Prosieben – a sub +1% growth stock or just oversold?

Spare a thought for those long suffering shareholders of German commercial TV stocks, RTL and Prosieben as Morgan Stanley dumped on the stocks with a negative report on Friday, sending them down a further 7% and -6% respectively against the DAX index that was up +1%. Presumably it was another rendition of the argument that they were making a hash out of their online streaming platforms, although at current levels neither stock’s ratings are assuming much in terms of growth.


Of particular interest to me though was Prosieben, whose shares have already been crushed this year, and I have included a full comment in the premium WebApp.  With the stock now trading on a 9% dividend yield and >8% OpFCF yield, there seems to be three main possibilities at work here

  1. The outlook for German commercial TV and Prosieben’s German language programme origination is so blighted, that a sub +1% GrowthRating is all that the business is really worth.
  2. There is more ‘scheisse’ to come out following the previous managements digital acquisition spree and which had led to questions (including Viceroy’s short-attack im March) as to the extent to which some of this was recycled back into the ‘organic’ sales growth numbers as well as margins. In other words, the current basis of valuation and dividend expectations are fraudulently based and we should expect a downgrade ‘event’ as new management attempts to adjust expectations for this
  3. The markets are wrong, with the current valuation trough being primarily a reflection of these companies inability to coherently communicate the value proposition adequately to markets.


Taking Prosieben as the example, #2 would be the most worrying possibility and one that hasn’t been helped by a trend in some German reporting to focus heavily on what are sometimes peripheral issues and data points while not addressing the core value drivers.  For years PSM was investing heavily in digital marketing assets, with convoluted ownership structures which included barter overhead that would find its way back into the consolidated P&L as sales. Perhaps this was considered ‘smart’ by the previous management, but weakening top line as the pace of acquisition slowed and the change of management suggests otherwise. A feature not helped by the subsequent hasty consolidation of these digital marketing assets and attempt to establish a ‘market’ valuation. At best, this was a misguided or a poorly communicated strategy and at worse an attempt to over-state the true profitability of the group. Max Conze has been CEO since end February and the Group has had many opportunities to alert investors as to an impending writedown, or plan to abandon the dividend, but has not availed itself of any of these, instead merely re-affirming pre-existing full year guidance. In this instance, for the group to suddenly turn around and accept some of the very accusations that it had denied from Viceroy, would surely open it up to massive class action lawsuits.

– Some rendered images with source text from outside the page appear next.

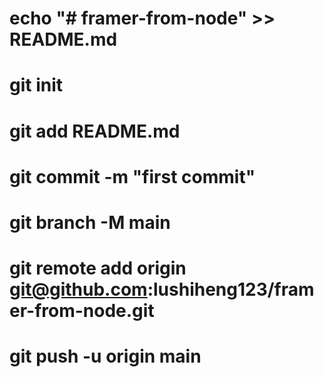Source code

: # echo "# framer-from-node" >> README.md

# git init

# git add README.md

# git commit -m "first commit"

# git branch -M main

# git remote add origin git@github.com:lushiheng123/framer-from-node.git

# git push -u origin main
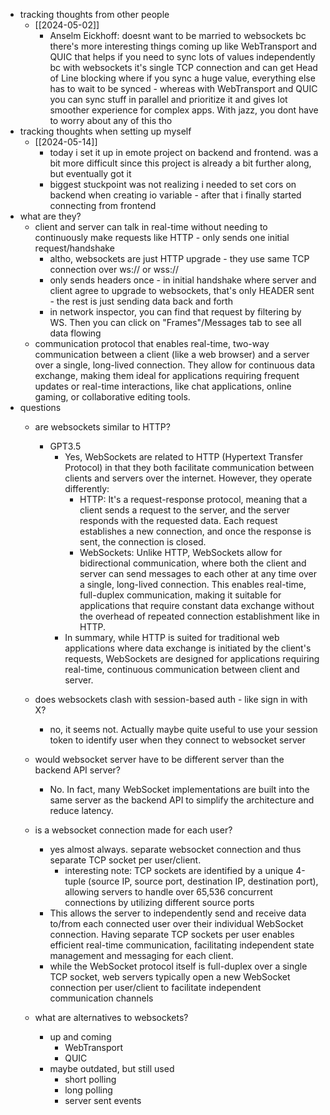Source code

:   * tracking thoughts from other people
    * [[2024-05-02]]
      * Anselm Eickhoff: doesnt want to be married to websockets bc there's more interesting things coming up like WebTransport and QUIC that helps if you need to sync lots of values independently bc with websockets it's single TCP connection and can get Head of Line blocking where if you sync a huge value, everything else has to wait to be synced - whereas with WebTransport and QUIC you can sync stuff in parallel and prioritize it and gives lot smoother experience for complex apps. With jazz, you dont have to worry about any of this tho
  * tracking thoughts when setting up myself
    * [[2024-05-14]]
      * today i set it up in emote project on backend and frontend. was a bit more difficult since this project is already a bit further along, but eventually got it
      * biggest stuckpoint was not realizing i needed to set cors on backend when creating io variable - after that i finally started connecting from frontend
  * what are they?
    * client and server can talk in real-time without needing to continuously make requests like HTTP - only sends one initial request/handshake
      * altho, websockets are just HTTP upgrade - they use same TCP connection over ws:// or wss://
      * only sends headers once - in initial handshake where server and client agree to upgrade to websockets, that's only HEADER sent - the rest is just sending data back and forth
      * in network inspector, you can find that request by filtering by WS. Then you can click on "Frames"/Messages tab to see all data flowing
    * communication protocol that enables real-time, two-way communication between a client (like a web browser) and a server over a single, long-lived connection. They allow for continuous data exchange, making them ideal for applications requiring frequent updates or real-time interactions, like chat applications, online gaming, or collaborative editing tools.
  * questions
    * are websockets similar to HTTP?
      * GPT3.5
        * Yes, WebSockets are related to HTTP (Hypertext Transfer Protocol) in that they both facilitate communication between clients and servers over the internet. However, they operate differently:
          * HTTP: It's a request-response protocol, meaning that a client sends a request to the server, and the server responds with the requested data. Each request establishes a new connection, and once the response is sent, the connection is closed.
          * WebSockets: Unlike HTTP, WebSockets allow for bidirectional communication, where both the client and server can send messages to each other at any time over a single, long-lived connection. This enables real-time, full-duplex communication, making it suitable for applications that require constant data exchange without the overhead of repeated connection establishment like in HTTP.
        * In summary, while HTTP is suited for traditional web applications where data exchange is initiated by the client's requests, WebSockets are designed for applications requiring real-time, continuous communication between client and server.

    * does websockets clash with session-based auth - like sign in with X?
      * no, it seems not. Actually maybe quite useful to use your session token to identify user when they connect to websocket server
    * would websocket server have to be different server than the backend API server?
      * No. In fact, many WebSocket implementations are built into the same server as the backend API to simplify the architecture and reduce latency.
    * is a websocket connection made for each user?
      * yes almost always. separate websocket connection and thus separate TCP socket per user/client.
        * interesting note: TCP sockets are identified by a unique 4-tuple (source IP, source port, destination IP, destination port), allowing servers to handle over 65,536 concurrent connections by utilizing different source ports
      * This allows the server to independently send and receive data to/from each connected user over their individual WebSocket connection. Having separate TCP sockets per user enables efficient real-time communication, facilitating independent state management and messaging for each client.
      * while the WebSocket protocol itself is full-duplex over a single TCP socket, web servers typically open a new WebSocket connection per user/client to facilitate independent communication channels
    * what are alternatives to websockets?
      * up and coming
        * WebTransport
        * QUIC
      * maybe outdated, but still used
        * short polling
        * long polling
        * server sent events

#1, has the group valued as a low/no growth proposition rather than the racy digital marketing business the previous CEO (Thomas Ebeing) had been trying to turn itself into. On current revenue performance, this might not seem too unreasonable, with the poorly explained lag in its core German TV business despite some very respectable audience statistics. The group would seem to have the scale to develop audience delivering German language programming in an advertising segment that still looks robust, unlike what has happened to print media. Once again, the lack of transparency in the added value cycle of origination to audiences and onward to advertising seems to undersold what still looks to be a robust business in a still strong consumer economy.

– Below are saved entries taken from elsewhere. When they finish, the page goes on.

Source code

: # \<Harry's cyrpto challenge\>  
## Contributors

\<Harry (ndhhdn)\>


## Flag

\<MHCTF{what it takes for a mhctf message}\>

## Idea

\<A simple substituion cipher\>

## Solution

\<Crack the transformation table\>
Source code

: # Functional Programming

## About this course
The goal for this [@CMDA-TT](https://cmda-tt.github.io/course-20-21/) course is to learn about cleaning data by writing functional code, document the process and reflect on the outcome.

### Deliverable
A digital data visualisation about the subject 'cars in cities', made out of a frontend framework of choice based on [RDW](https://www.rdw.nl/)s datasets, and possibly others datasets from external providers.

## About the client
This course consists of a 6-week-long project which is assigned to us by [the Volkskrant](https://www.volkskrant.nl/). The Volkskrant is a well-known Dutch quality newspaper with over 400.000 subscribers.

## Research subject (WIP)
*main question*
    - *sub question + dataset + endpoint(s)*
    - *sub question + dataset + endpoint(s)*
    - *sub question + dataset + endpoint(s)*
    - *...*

#3.  The de-rating hitting German commercial TV stocks has been repeated across most European markets, which suggests a more broadly based concern with this medium ahead of a possible tightening to the monetary cycle, albeit still being deferred by the ECB. While the political volatility over the migrant crisis persists and increased tariff uncertainty threatens German exports, including the all important auto industry, Germany remains the economic powerhouse of Europe as well as the consumer market with greatest scope for expansion. What seems clear is that investors have little confidence in any growth strategies outside the big internet plays and will just ‘go with the flow’ in terms of valuation. By that I mean pricing in comparable rates of growth into the valuation as are being delivered organically on the top line. Ergo, deliver flat to low single digits rate of growth and that is about all you can expect to see as a GrowthRating.  While the immediate outlook doesn’t suggest much in the way of a pick-up in the current lethargic rates of growth, there does come a point when high OpFCF yields will drive corporate activity, either in terms of consolidation or stock buy backs. With a >9% OpFCF yield and a leading stake in German Language commercial TV and therefore Europe’s strongest economy, it wouldn’t be the first time that large US media interests were attracted into the market.